[Data excerpts]
= = = = = = =

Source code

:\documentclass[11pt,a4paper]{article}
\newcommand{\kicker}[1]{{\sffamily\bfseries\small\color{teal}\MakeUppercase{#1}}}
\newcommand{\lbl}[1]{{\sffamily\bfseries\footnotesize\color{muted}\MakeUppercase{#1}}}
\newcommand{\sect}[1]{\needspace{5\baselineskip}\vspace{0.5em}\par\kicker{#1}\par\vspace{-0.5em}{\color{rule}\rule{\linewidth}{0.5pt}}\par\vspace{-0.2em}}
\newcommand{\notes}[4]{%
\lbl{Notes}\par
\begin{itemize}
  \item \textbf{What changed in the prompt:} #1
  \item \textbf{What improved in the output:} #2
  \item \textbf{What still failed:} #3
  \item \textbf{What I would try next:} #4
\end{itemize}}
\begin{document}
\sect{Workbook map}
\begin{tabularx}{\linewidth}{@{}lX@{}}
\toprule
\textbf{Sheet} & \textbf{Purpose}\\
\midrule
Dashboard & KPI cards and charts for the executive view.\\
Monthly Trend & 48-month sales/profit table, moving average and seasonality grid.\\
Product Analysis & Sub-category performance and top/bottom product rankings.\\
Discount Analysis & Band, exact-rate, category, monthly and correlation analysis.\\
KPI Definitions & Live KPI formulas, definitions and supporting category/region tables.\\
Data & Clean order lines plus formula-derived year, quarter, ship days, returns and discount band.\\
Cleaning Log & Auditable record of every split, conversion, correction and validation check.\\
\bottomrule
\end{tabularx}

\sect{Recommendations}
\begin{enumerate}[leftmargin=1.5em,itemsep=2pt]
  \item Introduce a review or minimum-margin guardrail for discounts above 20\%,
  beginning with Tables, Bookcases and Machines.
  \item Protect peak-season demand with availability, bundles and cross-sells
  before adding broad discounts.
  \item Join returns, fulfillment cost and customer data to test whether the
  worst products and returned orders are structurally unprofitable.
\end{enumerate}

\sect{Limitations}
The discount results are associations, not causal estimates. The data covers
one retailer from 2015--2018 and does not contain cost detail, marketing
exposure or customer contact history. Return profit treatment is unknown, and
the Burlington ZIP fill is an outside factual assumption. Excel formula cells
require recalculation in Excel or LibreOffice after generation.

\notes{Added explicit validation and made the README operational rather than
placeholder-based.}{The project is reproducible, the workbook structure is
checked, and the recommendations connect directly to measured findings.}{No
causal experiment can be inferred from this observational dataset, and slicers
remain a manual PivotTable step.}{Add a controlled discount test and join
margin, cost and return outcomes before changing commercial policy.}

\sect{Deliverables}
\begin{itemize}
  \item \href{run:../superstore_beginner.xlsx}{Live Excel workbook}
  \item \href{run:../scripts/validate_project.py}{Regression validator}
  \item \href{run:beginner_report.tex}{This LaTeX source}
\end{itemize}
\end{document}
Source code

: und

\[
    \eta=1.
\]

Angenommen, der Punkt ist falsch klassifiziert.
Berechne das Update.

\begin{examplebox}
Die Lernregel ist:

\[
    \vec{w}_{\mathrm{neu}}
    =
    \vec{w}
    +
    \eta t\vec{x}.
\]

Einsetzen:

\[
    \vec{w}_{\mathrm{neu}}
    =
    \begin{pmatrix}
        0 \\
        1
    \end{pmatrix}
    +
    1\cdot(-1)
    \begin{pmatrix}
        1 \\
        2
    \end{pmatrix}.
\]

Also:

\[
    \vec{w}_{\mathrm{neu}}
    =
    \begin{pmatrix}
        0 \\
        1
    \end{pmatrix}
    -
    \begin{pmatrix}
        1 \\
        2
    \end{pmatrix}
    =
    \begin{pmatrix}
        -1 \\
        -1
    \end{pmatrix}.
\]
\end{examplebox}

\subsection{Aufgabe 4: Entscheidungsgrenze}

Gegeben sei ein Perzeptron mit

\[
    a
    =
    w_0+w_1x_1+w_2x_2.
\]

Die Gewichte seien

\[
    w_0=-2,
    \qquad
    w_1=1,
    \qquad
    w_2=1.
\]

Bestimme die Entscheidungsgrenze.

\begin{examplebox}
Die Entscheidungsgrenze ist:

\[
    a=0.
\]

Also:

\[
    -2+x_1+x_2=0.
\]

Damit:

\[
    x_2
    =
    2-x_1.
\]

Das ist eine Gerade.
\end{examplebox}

= = = = = = =

● ASSIGNED TASK
Write the data out again. Match it word for word.

● TASK ANSWER
Source code

:\documentclass[11pt,a4paper]{article}
\newcommand{\kicker}[1]{{\sffamily\bfseries\small\color{teal}\MakeUppercase{#1}}}
\newcommand{\lbl}[1]{{\sffamily\bfseries\footnotesize\color{muted}\MakeUppercase{#1}}}
\newcommand{\sect}[1]{\needspace{5\baselineskip}\vspace{0.5em}\par\kicker{#1}\par\vspace{-0.5em}{\color{rule}\rule{\linewidth}{0.5pt}}\par\vspace{-0.2em}}
\newcommand{\notes}[4]{%
\lbl{Notes}\par
\begin{itemize}
  \item \textbf{What changed in the prompt:} #1
  \item \textbf{What improved in the output:} #2
  \item \textbf{What still failed:} #3
  \item \textbf{What I would try next:} #4
\end{itemize}}
\begin{document}
\sect{Workbook map}
\begin{tabularx}{\linewidth}{@{}lX@{}}
\toprule
\textbf{Sheet} & \textbf{Purpose}\\
\midrule
Dashboard & KPI cards and charts for the executive view.\\
Monthly Trend & 48-month sales/profit table, moving average and seasonality grid.\\
Product Analysis & Sub-category performance and top/bottom product rankings.\\
Discount Analysis & Band, exact-rate, category, monthly and correlation analysis.\\
KPI Definitions & Live KPI formulas, definitions and supporting category/region tables.\\
Data & Clean order lines plus formula-derived year, quarter, ship days, returns and discount band.\\
Cleaning Log & Auditable record of every split, conversion, correction and validation check.\\
\bottomrule
\end{tabularx}

\sect{Recommendations}
\begin{enumerate}[leftmargin=1.5em,itemsep=2pt]
  \item Introduce a review or minimum-margin guardrail for discounts above 20\%,
  beginning with Tables, Bookcases and Machines.
  \item Protect peak-season demand with availability, bundles and cross-sells
  before adding broad discounts.
  \item Join returns, fulfillment cost and customer data to test whether the
  worst products and returned orders are structurally unprofitable.
\end{enumerate}

\sect{Limitations}
The discount results are associations, not causal estimates. The data covers
one retailer from 2015--2018 and does not contain cost detail, marketing
exposure or customer contact history. Return profit treatment is unknown, and
the Burlington ZIP fill is an outside factual assumption. Excel formula cells
require recalculation in Excel or LibreOffice after generation.

\notes{Added explicit validation and made the README operational rather than
placeholder-based.}{The project is reproducible, the workbook structure is
checked, and the recommendations connect directly to measured findings.}{No
causal experiment can be inferred from this observational dataset, and slicers
remain a manual PivotTable step.}{Add a controlled discount test and join
margin, cost and return outcomes before changing commercial policy.}

\sect{Deliverables}
\begin{itemize}
  \item \href{run:../superstore_beginner.xlsx}{Live Excel workbook}
  \item \href{run:../scripts/validate_project.py}{Regression validator}
  \item \href{run:beginner_report.tex}{This LaTeX source}
\end{itemize}
\end{document}
Source code

: und

\[
    \eta=1.
\]

Angenommen, der Punkt ist falsch klassifiziert.
Berechne das Update.

\begin{examplebox}
Die Lernregel ist:

\[
    \vec{w}_{\mathrm{neu}}
    =
    \vec{w}
    +
    \eta t\vec{x}.
\]

Einsetzen:

\[
    \vec{w}_{\mathrm{neu}}
    =
    \begin{pmatrix}
        0 \\
        1
    \end{pmatrix}
    +
    1\cdot(-1)
    \begin{pmatrix}
        1 \\
        2
    \end{pmatrix}.
\]

Also:

\[
    \vec{w}_{\mathrm{neu}}
    =
    \begin{pmatrix}
        0 \\
        1
    \end{pmatrix}
    -
    \begin{pmatrix}
        1 \\
        2
    \end{pmatrix}
    =
    \begin{pmatrix}
        -1 \\
        -1
    \end{pmatrix}.
\]
\end{examplebox}

\subsection{Aufgabe 4: Entscheidungsgrenze}

Gegeben sei ein Perzeptron mit

\[
    a
    =
    w_0+w_1x_1+w_2x_2.
\]

Die Gewichte seien

\[
    w_0=-2,
    \qquad
    w_1=1,
    \qquad
    w_2=1.
\]

Bestimme die Entscheidungsgrenze.

\begin{examplebox}
Die Entscheidungsgrenze ist:

\[
    a=0.
\]

Also:

\[
    -2+x_1+x_2=0.
\]

Damit:

\[
    x_2
    =
    2-x_1.
\]

Das ist eine Gerade.
\end{examplebox}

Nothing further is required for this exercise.